Start of Data provided

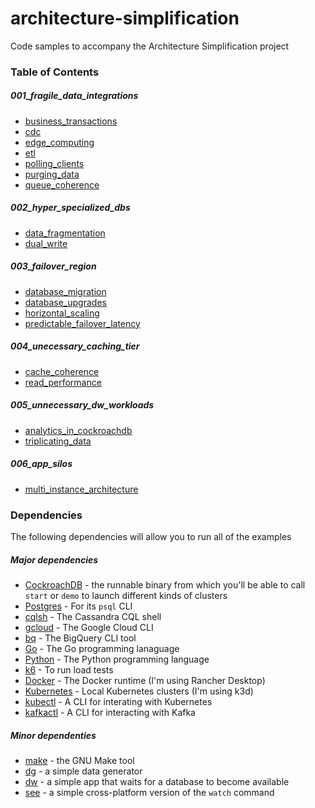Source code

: # architecture-simplification
Code samples to accompany the Architecture Simplification project

### Table of Contents

##### 001_fragile_data_integrations
* [business_transactions](001_fragile_data_integrations/business_transactions/steps.md)
* [cdc](001_fragile_data_integrations/cdc/steps.md)
* [edge_computing](001_fragile_data_integrations/edge_computing/steps.md)
* [etl](001_fragile_data_integrations/etl/steps.md)
* [polling_clients](001_fragile_data_integrations/polling_clients/steps.md)
* [purging_data](001_fragile_data_integrations/purging_data/steps.md)
* [queue_coherence](001_fragile_data_integrations/queue_coherence/steps.md)

##### 002_hyper_specialized_dbs
* [data_fragmentation](002_hyper_specialized_dbs/data_fragmentation/steps.md)
* [dual_write](002_hyper_specialized_dbs/dual_write/steps.md)

##### 003_failover_region
* [database_migration](003_failover_region/database_migration/steps.md)
* [database_upgrades](003_failover_region/database_upgrades/steps.md)
* [horizontal_scaling](003_failover_region/horizontal_scaling/steps.md)
* [predictable_failover_latency](003_failover_region/predictable_failover_latency/steps.md)

##### 004_unecessary_caching_tier
* [cache_coherence](004_unecessary_caching_tier/cache_coherence/steps.md)
* [read_performance](004_unecessary_caching_tier/read_performance/steps.md)

##### 005_unnecessary_dw_workloads
* [analytics_in_cockroachdb](005_unnecessary_dw_workloads/analytics_in_cockroachdb/steps.md)
* [triplicating_data](005_unnecessary_dw_workloads/triplicating_data/steps.md)

##### 006_app_silos
* [multi_instance_architecture](006_app_silos/multi_instance_architecture/steps.md)

### Dependencies

The following dependencies will allow you to run all of the examples

##### Major dependencies

* [CockroachDB](https://www.cockroachlabs.com/docs/stable/install-cockroachdb.html) - the runnable binary from which you'll be able to call `start` or `demo` to launch different kinds of clusters
* [Postgres](https://www.postgresql.org/download) - For its `psql` CLI
* [cqlsh](https://docs.datastax.com/en/dse/6.8/docs/installing/cqlsh.html) - The Cassandra CQL shell
* [gcloud](https://cloud.google.com/sdk/gcloud) - The Google Cloud CLI
* [bq](https://cloud.google.com/bigquery/docs/bq-command-line-tool) - The BigQuery CLI tool
* [Go](https://go.dev/dl) - The Go programming lanaguage
* [Python](https://www.python.org/downloads) - The Python programming language
* [k6](https://k6.io) - To run load tests
* [Docker](https://rancherdesktop.io) - The Docker runtime (I'm using Rancher Desktop)
* [Kubernetes](https://k3d.io/v5.6.0) - Local Kubernetes clusters (I'm using k3d)
* [kubectl](https://kubernetes.io/docs/tasks/tools) - A CLI for interating with Kubernetes
* [kafkactl](https://github.com/deviceinsight/kafkactl) - A CLI for interacting with Kafka


##### Minor dependenties

* [make](https://www.gnu.org/software/make) - the GNU Make tool
* [dg](https://github.com/codingconcepts/dg) - a simple data generator
* [dw](https://github.com/codingconcepts/dw) - a simple app that waits for a database to become available
* [see](https://github.com/codingconcepts/see) - a simple cross-platform version of the `watch` command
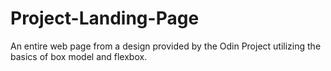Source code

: # Project-Landing-Page
An entire web page from a design provided by the Odin Project utilizing the basics of box model and flexbox.
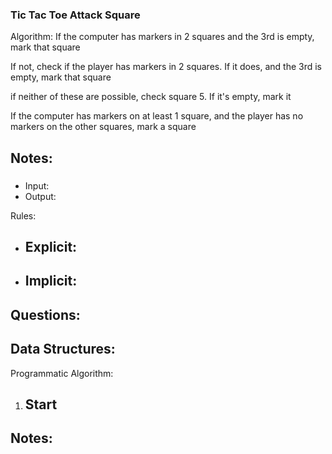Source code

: ### Tic Tac Toe Attack Square

Algorithm:
If the computer has markers in 2 squares and the 3rd is empty, mark that square

If not, check if the player has markers in 2 squares. If it does, and the 3rd is
empty, mark that square

if neither of these are possible, check square 5. If it's empty, mark it

If the computer has markers on at least 1 square, and the player has no markers
on the other squares, mark a square

Notes:
-


###


- Input:
- Output:

Rules:
- Explicit:
    -
- Implicit:
    -

Questions:
-

Data Structures:
-

Programmatic Algorithm:
1. Start
    -


Notes:
-
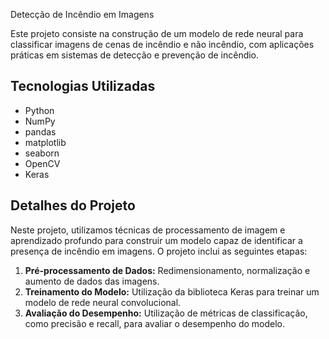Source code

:Detecção de Incêndio em Imagens

Este projeto consiste na construção de um modelo de rede neural para classificar imagens de cenas de incêndio e não incêndio, com aplicações práticas em sistemas de detecção e prevenção de incêndio.

## Tecnologias Utilizadas

- Python
- NumPy
- pandas
- matplotlib
- seaborn
- OpenCV
- Keras

## Detalhes do Projeto

Neste projeto, utilizamos técnicas de processamento de imagem e aprendizado profundo para construir um modelo capaz de identificar a presença de incêndio em imagens. O projeto inclui as seguintes etapas:

1. **Pré-processamento de Dados:** Redimensionamento, normalização e aumento de dados das imagens.
2. **Treinamento do Modelo:** Utilização da biblioteca Keras para treinar um modelo de rede neural convolucional.
3. **Avaliação do Desempenho:** Utilização de métricas de classificação, como precisão e recall, para avaliar o desempenho do modelo.
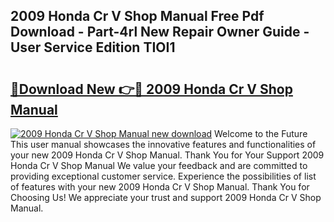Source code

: ## 2009 Honda Cr V Shop Manual Free Pdf Download - Part-4rl New Repair Owner Guide - User Service Edition TIOI1

# <h2><a href="http://bc2563.oget.top/?id=2009+Honda+Cr+V+Shop+Manual">🔗Download New 👉🔴 2009 Honda Cr V Shop Manual</a></h2>

[![2009 Honda Cr V Shop Manual new download](https://i.imgur.com/5g1atiW.png)](http://bc2563.oget.top/?id=2009+Honda+Cr+V+Shop+Manual)
Welcome to the Future This user manual showcases the innovative features and functionalities of your new 2009 Honda Cr V Shop Manual. Thank You for Your Support 2009 Honda Cr V Shop Manual We value your feedback and are committed to providing exceptional customer service. Experience the possibilities of list of features with your new 2009 Honda Cr V Shop Manual. Thank You for Choosing Us! We appreciate your trust and support 2009 Honda Cr V Shop Manual.

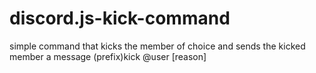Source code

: # discord.js-kick-command
simple command that kicks the member of choice and sends the kicked member a message
(prefix)kick @user [reason]
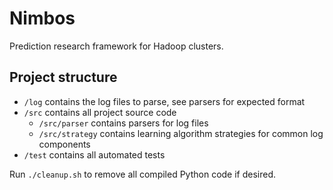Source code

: Nimbos
======
Prediction research framework for Hadoop clusters.

## Project structure
  * <code>/log</code> contains the log files to parse, see parsers for expected format
  * <code>/src</code> contains all project source code
    * <code>/src/parser</code> contains parsers for log files
    * <code>/src/strategy</code> contains learning algorithm strategies for common log components
  * <code>/test</code> contains all automated tests

Run <code>./cleanup.sh</code> to remove all compiled Python code if desired.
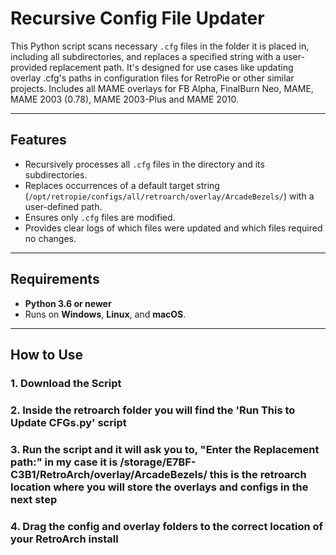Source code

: # Recursive Config File Updater

This Python script scans necessary `.cfg` files in the folder it is placed in, including all subdirectories, and replaces a specified string with a user-provided replacement path. It's designed for use cases like updating overlay .cfg's paths in configuration files for RetroPie or other similar projects. Includes all MAME overlays for FB Alpha, FinalBurn Neo, MAME, MAME 2003 (0.78), MAME 2003-Plus and MAME 2010. 

---

## Features

- Recursively processes all `.cfg` files in the directory and its subdirectories.
- Replaces occurrences of a default target string (`/opt/retropie/configs/all/retroarch/overlay/ArcadeBezels/`) with a user-defined path.
- Ensures only `.cfg` files are modified.
- Provides clear logs of which files were updated and which files required no changes.

---

## Requirements

- **Python 3.6 or newer**
- Runs on **Windows**, **Linux**, and **macOS**.

---

## How to Use

### 1. Download the Script

### 2. Inside the retroarch folder you will find the 'Run This to Update CFGs.py' script

### 3. Run the script and it will ask you to, "Enter the Replacement path:" in my case it is /storage/E7BF-C3B1/RetroArch/overlay/ArcadeBezels/ this is the retroarch location where you will store the overlays and configs in the next step 

### 4. Drag the config and overlay folders to the correct location of your RetroArch install
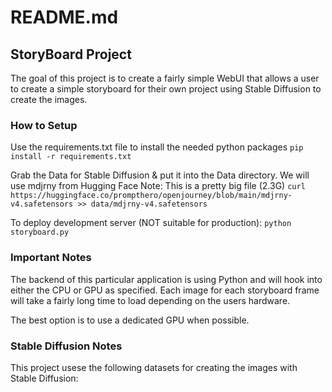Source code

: # README.md

## StoryBoard Project
The goal of this project is to create a fairly simple WebUI that allows a user to create
a simple storyboard for their own project using Stable Diffusion to create the images.

### How to Setup
Use the requirements.txt file to install the needed python packages
`pip install -r requirements.txt`

Grab the Data for Stable Diffusion & put it into the Data directory. We will use mdjrny from Hugging Face
Note: This is a pretty big file (2.3G)
`curl https://huggingface.co/prompthero/openjourney/blob/main/mdjrny-v4.safetensors >> data/mdjrny-v4.safetensors` 

To deploy development server (NOT suitable for production):
`python storyboard.py`

### Important Notes
The backend of this particular application is using Python and will hook into either the
CPU or GPU as specified. Each image for each storyboard frame will take a fairly long
time to load depending on the users hardware.

The best option is to use a dedicated GPU when possible.

### Stable Diffusion Notes
This project usese the following datasets for creating the images with Stable Diffusion: 

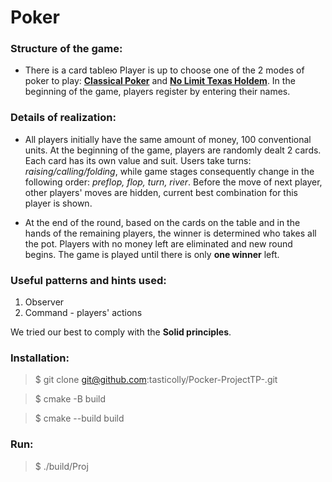 # Poker

### Structure of the game:
 

 * There is a card tableю Player is up to choose one of the 2 modes of poker to play: [**Classical Poker**](https://en.wikipedia.org/wiki/Draw_poker) and  [**No Limit Texas Holdem**](https://en.wikipedia.org/wiki/Texas_hold_%27em).
 In the beginning of the game, players register by entering their names.
 
### Details of realization:
 
 * All players initially have the same amount of money, 100 conventional units. At the beginning of the game, players are randomly dealt 2 cards.
 Each card has its own value and suit. Users take turns: _raising/calling/folding_,
 while game stages consequently change in the following order: _preflop, flop, turn, river_. Before the move of next player, other players' moves are hidden, current best combination for this player is shown.
 
 * At the end of the round, based on the cards on the table and in the hands of the remaining players, the winner is determined who takes all the pot.
 Players with no money left are eliminated and new round begins.
 The game is played until there is only **one winner** left.
 
### Useful patterns and hints used:

 1. Observer
 2. Command - players' actions


 We tried our best to comply with the **Solid principles**.

### Installation:

> $ git clone git@github.com:tasticolly/Pocker-ProjectTP-.git

> $ cmake -B build

> $ cmake --build build

### Run:

> $ ./build/Proj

End of Data provided

Copy each line of the preceding data that contains the string "using".

* [Docker](https://rancherdesktop.io) - The Docker runtime (I'm using Rancher Desktop)
* [Kubernetes](https://k3d.io/v5.6.0) - Local Kubernetes clusters (I'm using k3d)
a simple storyboard for their own project using Stable Diffusion to create the images.
The backend of this particular application is using Python and will hook into either the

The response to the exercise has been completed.